For someone who doesn’t usually much enjoy reading about family dramas and relationships, I sure am, well, starting to enjoy it. This little book club of ours is changing me in ways I couldn’t have foreseen.
Speaking of unforeseen, I expect novels to be weighty, chapter-dense bodies of text. This book surprised me by being 500-word-ish bites, almost flash fiction or micro-stories, and oh, what words! I could fall back in love with life, despite its pains and fears, by focusing as Ryan does on exquisite moments of aliveness. Each chapter with its one-word name is like a sun-bleached snapshot in a family album, a bead on a rosary chain. A perfect novel for the attention-challenged, a delicious plate of bon bons.
It’s so much about women, this book. It’s interesting that, in an era when writers are told to stay in their lane and only write about people who are like themselves – how dare you write about or presume to know the experience of gay people when you’re straight, or Chinese people when you’re American – a number of men are writing about women and getting away with it. It’s true of this book and the last we read. Maybe they wouldn’t get away with it if they didn’t also pull it off so successfully.
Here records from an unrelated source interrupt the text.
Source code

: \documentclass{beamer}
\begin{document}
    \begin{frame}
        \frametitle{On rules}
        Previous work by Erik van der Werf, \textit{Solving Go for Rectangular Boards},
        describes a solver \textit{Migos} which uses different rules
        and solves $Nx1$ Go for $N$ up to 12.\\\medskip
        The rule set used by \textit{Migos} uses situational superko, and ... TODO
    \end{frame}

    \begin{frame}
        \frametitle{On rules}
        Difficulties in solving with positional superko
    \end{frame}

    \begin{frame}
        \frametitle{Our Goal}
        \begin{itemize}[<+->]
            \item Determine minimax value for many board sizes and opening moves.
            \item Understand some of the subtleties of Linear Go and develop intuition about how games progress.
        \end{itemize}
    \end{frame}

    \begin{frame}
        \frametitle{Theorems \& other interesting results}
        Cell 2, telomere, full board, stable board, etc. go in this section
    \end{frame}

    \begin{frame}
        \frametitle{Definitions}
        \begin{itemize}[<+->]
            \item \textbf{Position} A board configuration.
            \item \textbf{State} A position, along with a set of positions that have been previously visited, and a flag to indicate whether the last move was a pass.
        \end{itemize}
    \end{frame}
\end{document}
I can sort of see that prescriptive point of view, but also believe that writers don’t create characters but become possessed by them, whoever and whatever they might be. We don’t really choose.
This book made me cry sometimes. But it’s also wonderfully funny. The latter kept me going through the former. And isn’t that just life, really?
What did you think?
oh, mercy, I forgot to get a copy and haven't read it. But this review and Marian's comment have made me determined to read it soon. Better late than never.... I'm still recovering from the haunting Bee Sting, by the way. Never would have found that book without our wee club. Every morning when I go out and see the skirls, I think of it.
Loved it! He really embodied the fierce spirit of real Irish women who were my original cultural conditioning. I’d hazard a guess he grew up with them to know them so well. And was a focused observer.